The OTCBB is smaller and less liquid than the major securities markets in the United States. The trading volume of the Company's shares on the OTCBB has been volatile. Consequently, shareholders in the United States may not be able to sell their shares at the time and at the price they desire.
The CNQ is smaller and less liquid than the major securities markets in Canada and the trading volume of the Company's shares has been volatile.
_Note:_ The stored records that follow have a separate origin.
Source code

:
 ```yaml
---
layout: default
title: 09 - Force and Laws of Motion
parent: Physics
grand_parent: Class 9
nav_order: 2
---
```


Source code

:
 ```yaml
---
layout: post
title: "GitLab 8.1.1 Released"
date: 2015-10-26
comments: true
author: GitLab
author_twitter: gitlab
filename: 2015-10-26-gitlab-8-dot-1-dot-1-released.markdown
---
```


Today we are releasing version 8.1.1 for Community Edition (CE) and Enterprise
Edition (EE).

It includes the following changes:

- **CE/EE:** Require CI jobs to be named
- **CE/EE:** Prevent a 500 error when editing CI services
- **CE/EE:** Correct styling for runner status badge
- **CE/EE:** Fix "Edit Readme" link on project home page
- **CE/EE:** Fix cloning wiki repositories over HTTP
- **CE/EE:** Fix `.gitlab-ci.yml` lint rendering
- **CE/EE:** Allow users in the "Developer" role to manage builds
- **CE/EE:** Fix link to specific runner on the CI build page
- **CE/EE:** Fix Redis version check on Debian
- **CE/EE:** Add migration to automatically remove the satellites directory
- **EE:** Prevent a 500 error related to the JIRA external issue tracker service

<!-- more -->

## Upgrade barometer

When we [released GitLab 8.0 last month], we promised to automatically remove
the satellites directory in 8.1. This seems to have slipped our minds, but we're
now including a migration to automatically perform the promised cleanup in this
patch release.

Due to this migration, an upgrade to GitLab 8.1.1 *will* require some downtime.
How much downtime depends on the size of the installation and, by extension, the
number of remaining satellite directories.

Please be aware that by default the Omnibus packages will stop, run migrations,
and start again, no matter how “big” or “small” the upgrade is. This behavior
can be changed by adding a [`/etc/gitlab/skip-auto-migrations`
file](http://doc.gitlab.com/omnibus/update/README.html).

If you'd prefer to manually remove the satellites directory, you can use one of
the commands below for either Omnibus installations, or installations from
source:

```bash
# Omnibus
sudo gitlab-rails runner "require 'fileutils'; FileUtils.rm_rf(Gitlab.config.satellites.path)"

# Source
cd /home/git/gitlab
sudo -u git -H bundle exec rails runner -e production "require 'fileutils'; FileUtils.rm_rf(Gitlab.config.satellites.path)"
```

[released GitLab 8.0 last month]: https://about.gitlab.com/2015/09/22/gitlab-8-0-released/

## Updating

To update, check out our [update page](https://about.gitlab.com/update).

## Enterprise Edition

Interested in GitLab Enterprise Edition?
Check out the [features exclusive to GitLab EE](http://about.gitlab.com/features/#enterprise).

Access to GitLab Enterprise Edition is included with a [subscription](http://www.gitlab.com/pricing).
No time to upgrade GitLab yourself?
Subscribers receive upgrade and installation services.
Consequently, shareholders may not be able to sell their shares at the time and at the price they desire.
The trading of the Company's shares on the Toronto Stock Exchange was suspended February 21, 2001 and the Company was delisted effective February 21, 2002. The Company made an unsuccessful application for listing on the Canadian Venture Exchange in February 2001.
B.
PLAN OF DISTRIBUTION
Not applicable
C.
MARKETS
The Company's common shares were traded on the Toronto Stock Exchange in Canada but were delisted from the TSE on February 21, 2002. The Company then applied for a listing on the Canadian Venture Exchange. The Company received notice on March 7, 2001 that the Canadian Venture Exchange had denied its listing application for failure to meet all of the minimum listing requirements.
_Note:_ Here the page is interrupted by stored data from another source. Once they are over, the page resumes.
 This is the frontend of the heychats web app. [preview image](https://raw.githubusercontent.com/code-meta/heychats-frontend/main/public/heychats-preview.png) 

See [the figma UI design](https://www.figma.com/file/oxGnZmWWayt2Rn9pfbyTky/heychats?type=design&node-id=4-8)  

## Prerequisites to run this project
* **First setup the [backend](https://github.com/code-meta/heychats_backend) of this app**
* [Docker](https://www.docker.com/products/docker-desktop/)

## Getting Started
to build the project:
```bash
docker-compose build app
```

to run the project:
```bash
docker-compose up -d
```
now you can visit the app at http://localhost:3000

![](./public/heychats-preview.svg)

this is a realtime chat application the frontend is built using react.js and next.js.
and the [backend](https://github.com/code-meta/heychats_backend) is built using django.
The Company commenced listing on the CNQ-Canadian Trading and Quotation System Inc. exchange in Canada effective May 18, 2004. If the Company fails to remain current in its filings with the Securities and Exchange Commission, or if the Company decides to terminate its registration with the Securities and Exchange Commission, the Company would not qualify to be listed on the OTCBB and its shareholders may not be able to sell their shares in the United States.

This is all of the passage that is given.